Another source of the gas producers’ frustration is the lack of coordination and communication among themselves and with the pipeline companies.  “We’re not the pipes,” said one.  “We don’t like a lot of things they do, and we think they can portray the entire industry in a bad light, but they don’t care about what we say.”

That’s partially true, although some producers do have ownership stakes in some of the pipelines.  As a general rule, residents of the Northeast lump upstream, midstream and downstream together as one industry.  Together they have risen, and together they now are at risk of falling.

Producers have little left in their budgets to expand outreach to places in Pennsylvania that currently don’t “feel” the industry, like Philadelphia and the Southeast.  That’s bad for us all, as the Southeast stands to gain the most from effective, conscientious and environmentally sensitive development of this resource.  We have the train lines, the interstate highways, the Marcus Hook refinery and the Port of Philadelphia pretty much all in the same place.  That we’ve failed to capitalize on this could be the greatest missed opportunity for the Philadelphia region in the last century.

As for pipeline companies, they face years of delay while well-funded and organized environmental groups, and unsympathetic politicians, place roadblock after roadblock in their way.  Some of this, of course, is nobody’s fault but the pipeline companies for their both perceived and not infrequently actual disregard of local law and sensitivities.  Overall for the industry in all of its myriad forms, Winter 2019 is not a pretty picture.

Nobody wins under the current scenario.  Environmentalists temporarily will celebrate the problems in the gas industry, but that glee will be short lived.  Despite breathless claims in the press and among certain politicians, those opposing natural gas can provide no alternative.  

Ironically, environmentalists may be the salvation of the industry, as they push politicians into unsustainable, ridiculous policies. New York Governor Andrew Cuomo rapidly is running out of options to counter his “No Nukes, No Fracking, No Pipeline” stance. Already Westchester County feels the pinch as its main utility, Consolidated Energy, now prohibits any further growth due to a lack of power supply.
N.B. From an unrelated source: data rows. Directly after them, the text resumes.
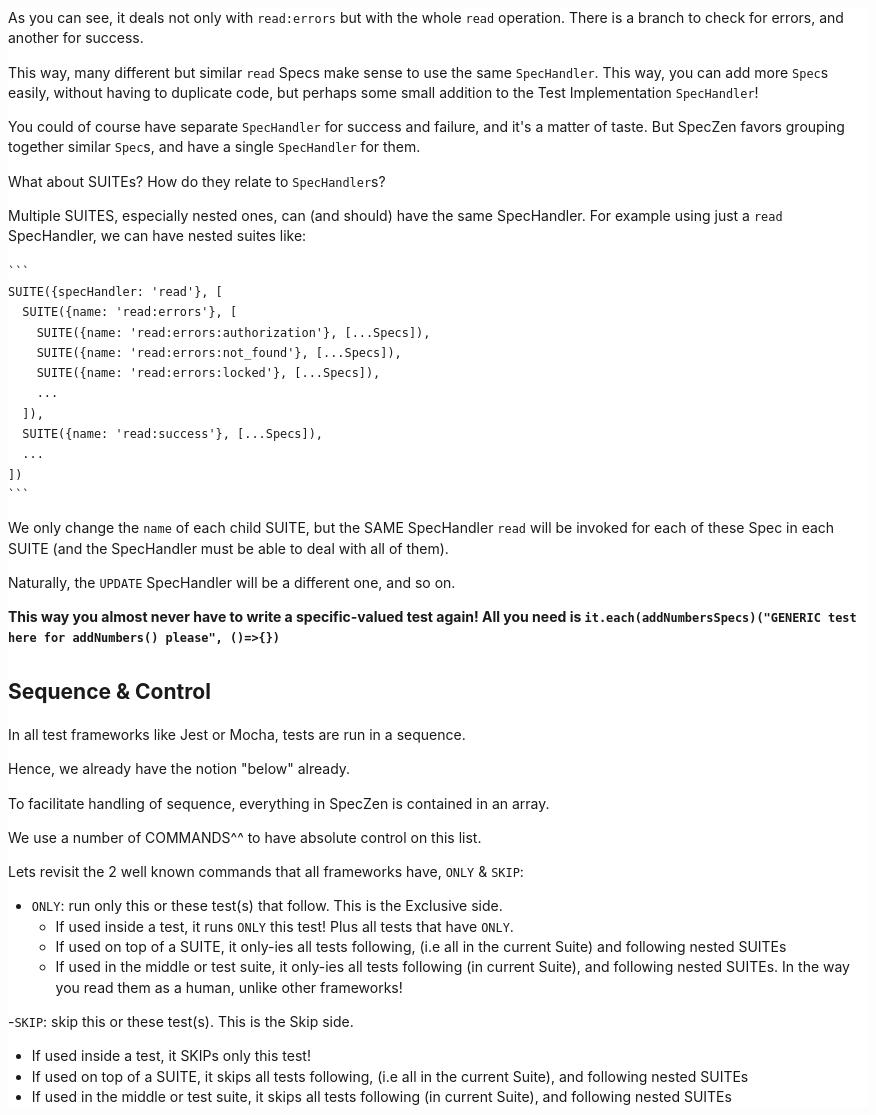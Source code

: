 As you can see, it deals not only with `read:errors` but with the whole `read` operation. There is a branch to check for errors, and another for success. 

This way, many different but similar `read` Specs make sense to use the same `SpecHandler`. This way, you can add more `Spec`s easily, without having to duplicate code, but perhaps some small addition to the Test Implementation `SpecHandler`!

You could of course have separate `SpecHandler` for success and failure, and it's a matter of taste. But SpecZen favors grouping together similar `Spec`s, and have a single `SpecHandler` for them.

What about SUITEs? How do they relate to `SpecHandler`s? 

Multiple SUITES, especially nested ones, can (and should) have the same SpecHandler. For example using just a `read` SpecHandler, we can have nested suites like:

    ```
    SUITE({specHandler: 'read'}, [
      SUITE({name: 'read:errors'}, [
        SUITE({name: 'read:errors:authorization'}, [...Specs]),
        SUITE({name: 'read:errors:not_found'}, [...Specs]),
        SUITE({name: 'read:errors:locked'}, [...Specs]),
        ...
      ]),      
      SUITE({name: 'read:success'}, [...Specs]),
      ...
    ])
    ```

We only change the `name` of each child SUITE, but the SAME SpecHandler `read` will be invoked for each of these Spec in each SUITE (and the SpecHandler must be able to deal with all of them).

Naturally, the `UPDATE` SpecHandler will be a different one, and so on.

__This way you almost never have to write a specific-valued test again! All you need is `it.each(addNumbersSpecs)("GENERIC test here for addNumbers() please", ()=>{})`__

## Sequence & Control 

In all test frameworks like Jest or Mocha, tests are run in a sequence. 

Hence, we already have the notion "below" already.

To facilitate handling of sequence, everything in SpecZen is contained in an array. 

We use a number of COMMANDS^^ to have absolute control on this list. 

Lets revisit the 2 well known commands that all frameworks have, `ONLY` & `SKIP`:

- `ONLY`: run only this or these test(s) that follow. This is the Exclusive side.
  - If used inside a test, it runs `ONLY` this test! Plus all tests that have `ONLY`.
  - If used on top of a SUITE, it only-ies all tests following, (i.e all in the current Suite) and following nested SUITEs
  - If used in the middle or test suite, it only-ies all tests following (in current Suite), and following nested SUITEs. In the way you read them as a human, unlike other frameworks!

-`SKIP`: skip this or these test(s). This is the Skip side.
  - If used inside a test, it SKIPs only this test! 
  - If used on top of a SUITE, it skips all tests following, (i.e all in the current Suite), and following nested SUITEs
  - If used in the middle or test suite, it skips all tests following (in current Suite), and following nested SUITEs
New York City soon may face the same fate.  Jeff Bezos had better be sure that Long Island City will have enough power to handle his new Amazon sub-headquarters.  Where will that energy come from?

Under current conditions, many in the industry expect a further wave of consolidation. The fracking industry was created not by the large oil companies but by the smaller independents.  Those smaller companies now may have to sell out.  That will not be good news for the Northeast.

It’s getting more likely that in the future Governor Wolf and his successors will not deal with six or seven producers based in Houston, Dallas or Oklahoma City, each with major Pennsylvania operations.  Instead, he will find himself trying to get the better of two or three companies based in London, the Netherlands or other foreign countries, for whom Pennsylvania is but a blip on their radar screen.